Object detection¶

This sections describes the components used for object detection.

Object detection components that are independent of the implementation are separated from specific models. Examples of the first category include visual annotators, components to save detections to CSV format, or to load precalculated detections. Examples of specific implementation are a tensorflow, OpenCV or other deep learning framework port of the Darknet YOLOv4 model or any of its variants. The consumption or object detection as a service through gRPC or other protocol is also an implementation alternative, that could reduce the dependencies for videoanalytics library.

API reference¶

The main module contains classes and methods for tasks related with object detection.

Format conventions¶

The are different conventions to represent bounding boxes, being some of them:

Each bounding box is represented by its top left coordinates and width and height in absolute values (pixels). This is the most convenient format for extracting patches or annotating.
Each bounding box is represented by its center coordinates and width and height in normalized values (0.0-1.0). This is the format used by YOLO.
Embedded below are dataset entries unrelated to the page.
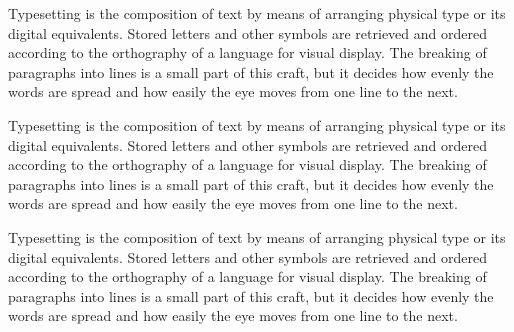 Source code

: \documentclass{amsart}
\begin{document}
Typesetting is the composition of text by means of arranging physical type or its digital equivalents. Stored letters and other symbols are retrieved and ordered according to the orthography of a language for visual display. The breaking of paragraphs into lines is a small part of this craft, but it decides how evenly the words are spread and how easily the eye moves from one line to the next.

Typesetting is the composition of text by means of arranging physical type or its digital equivalents. Stored letters and other symbols are retrieved and ordered according to the orthography of a language for visual display. The breaking of paragraphs into lines is a small part of this craft, but it decides how evenly the words are spread and how easily the eye moves from one line to the next.

Typesetting is the composition of text by means of arranging physical type or its digital equivalents. Stored letters and other symbols are retrieved and ordered according to the orthography of a language for visual display. The breaking of paragraphs into lines is a small part of this craft, but it decides how evenly the words are spread and how easily the eye moves from one line to the next.
\end{document}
Modules utils and evaluation contain utilities for working with different formats.

The adopted format for representing the detections in the global context is storing a tuple with the entry name “DETECTIONS” with the following components:

out_boxes: a list of boxes in absolute coordinates (top left, width, height, in pixels).
out_scores: a list of the scores (confidence) for each predicted box (0.0-1.0).
out_classes: a list of the class numeric identifier for each box (\(0,...,n_{classes}-1\))
num_boxes: the size of the list

The convention used for CSV format in components is to store the each detection as a row. The columns are:

frame_num: frame number, incremented from variable “START_FRAME” at iteration zero.
class_idx: numeric identifier of the detected class.
x,y: top left bounding box coordinate in pixels.
w,h: width and height of the bounding box in pixels.
score: confidence for the detection.
filename (optional): this field is fulfilled with the “IMG_FILENAME” variable, if present in the context.

class videoanalytics.pipeline.sinks.object_detection.DetectionsAnnotator(name, context, class_names_filename, context_name='DETECTIONS', show_label=True)¶

Annotates the detections in a frame displaying a bounding box around each identified object.

This component READS the following entries in the global context:

Variable name	Description
DETECTIONS	Output of an object detection model.
FRAME	Numpy array representing the frame.

This component WRITES the following entries in the global context:

Variable name	Description
FRAME	Numpy array representing the frame.

Parameters

name (str) – the component unique name.
context (dict) – The global context.
class_names_filename (str) – text file with class names.
show_label (bool) – display class name in bounding box.
context_name (str) – name of the variable in the context containing detections.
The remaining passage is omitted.